Brent crude was at $41.99 a barrel, down 67 cents or 1.57% by 11:28 at West Africa Time, after earlier sliding to $41.51, the lowest since July 30.
U.S. West Texas Intermediate crude slid by 70 cents, or 1.76%, to $39.07 a barrel after earlier dropping to $38.55, the lowest since July 10.
On the previous session on Friday, Bonny Light, Nigeria’s premium oil grade, shed 60 cents or 1.43% to $41.40 per barrel. Qua Iboe, another key national grade, slipped by $1.72 or 3.93% to $42.09.
The world remain saturated with crude and fuel in spite of the output cuts by the Organisation of the Petroleum Exporting Countries (OPEC) and its allies, known as OPEC+, government’s moves to boost the global economy and oil demand.
Refiners have reduced their fuel output as a result, prompting oil producers such as Saudi Arabia to slash prices in a bid to offset the falling crude demand.
“Sentiment has turned sour and there might be some selling pressure ahead,” Howie Lee, an economist at Singapore’s OCBC bank said.
The Labour Day holiday on Monday signals the traditional end of the peak summer demand season in the U.S. and that renewed investors’ attention on the present abysmal fuel demand in the world’s biggest oil user.
China, the world’s biggest oil importer which has been helping prices with record purchases, slowed its import in August and ramped up its products exports, according to customs data on Monday.
“There are so many uncertainties with regard to the Chinese economy and their relationship with key industrialized countries, with the U.S. and these days, even Europe.
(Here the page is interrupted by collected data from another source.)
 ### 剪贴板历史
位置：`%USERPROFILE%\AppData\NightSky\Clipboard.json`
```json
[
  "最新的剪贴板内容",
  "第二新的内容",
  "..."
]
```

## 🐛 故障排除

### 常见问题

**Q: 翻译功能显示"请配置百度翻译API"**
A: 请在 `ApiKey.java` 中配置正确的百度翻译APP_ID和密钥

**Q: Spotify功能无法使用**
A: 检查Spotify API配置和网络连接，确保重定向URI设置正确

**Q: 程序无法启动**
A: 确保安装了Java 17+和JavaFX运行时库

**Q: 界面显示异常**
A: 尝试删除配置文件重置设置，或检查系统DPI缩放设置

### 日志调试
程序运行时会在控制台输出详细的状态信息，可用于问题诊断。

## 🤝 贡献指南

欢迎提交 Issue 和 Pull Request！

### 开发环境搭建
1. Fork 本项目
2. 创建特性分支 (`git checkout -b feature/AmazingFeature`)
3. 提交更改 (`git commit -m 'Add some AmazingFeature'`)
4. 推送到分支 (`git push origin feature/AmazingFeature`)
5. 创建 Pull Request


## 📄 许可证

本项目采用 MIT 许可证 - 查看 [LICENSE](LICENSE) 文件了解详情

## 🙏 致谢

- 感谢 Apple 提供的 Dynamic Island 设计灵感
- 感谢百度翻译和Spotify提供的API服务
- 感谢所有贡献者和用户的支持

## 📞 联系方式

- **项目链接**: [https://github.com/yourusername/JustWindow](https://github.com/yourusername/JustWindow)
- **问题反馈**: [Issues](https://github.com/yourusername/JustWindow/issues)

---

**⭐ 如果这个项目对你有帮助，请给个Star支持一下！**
It’s not such an optimistic situation – that casts some shadow over the growth outlook,” Keisuke Sadamori, director for energy markets and security at the International Energy Agency told Reuters.
Saudi Arabia, the world’s top oil exporter, slashed the October official selling price for Arab Light crude it sells to Asia by the most since May, reflecting demand remains weak. Asia is Saudi’s biggest market by region.
The OPEC+ group reduced production to 7.7 million barrels per day in August after the global oil prices rose from historic lows triggered by the pandemic cutting fuel demand. Oil is also strained as United States companies increased their drilling for new supply following the recent recovery in oil prices.
Last week, U.S. energy firms added oil and natural gas rings for the second time in three weeks, report by Baker Hughes Co on Friday.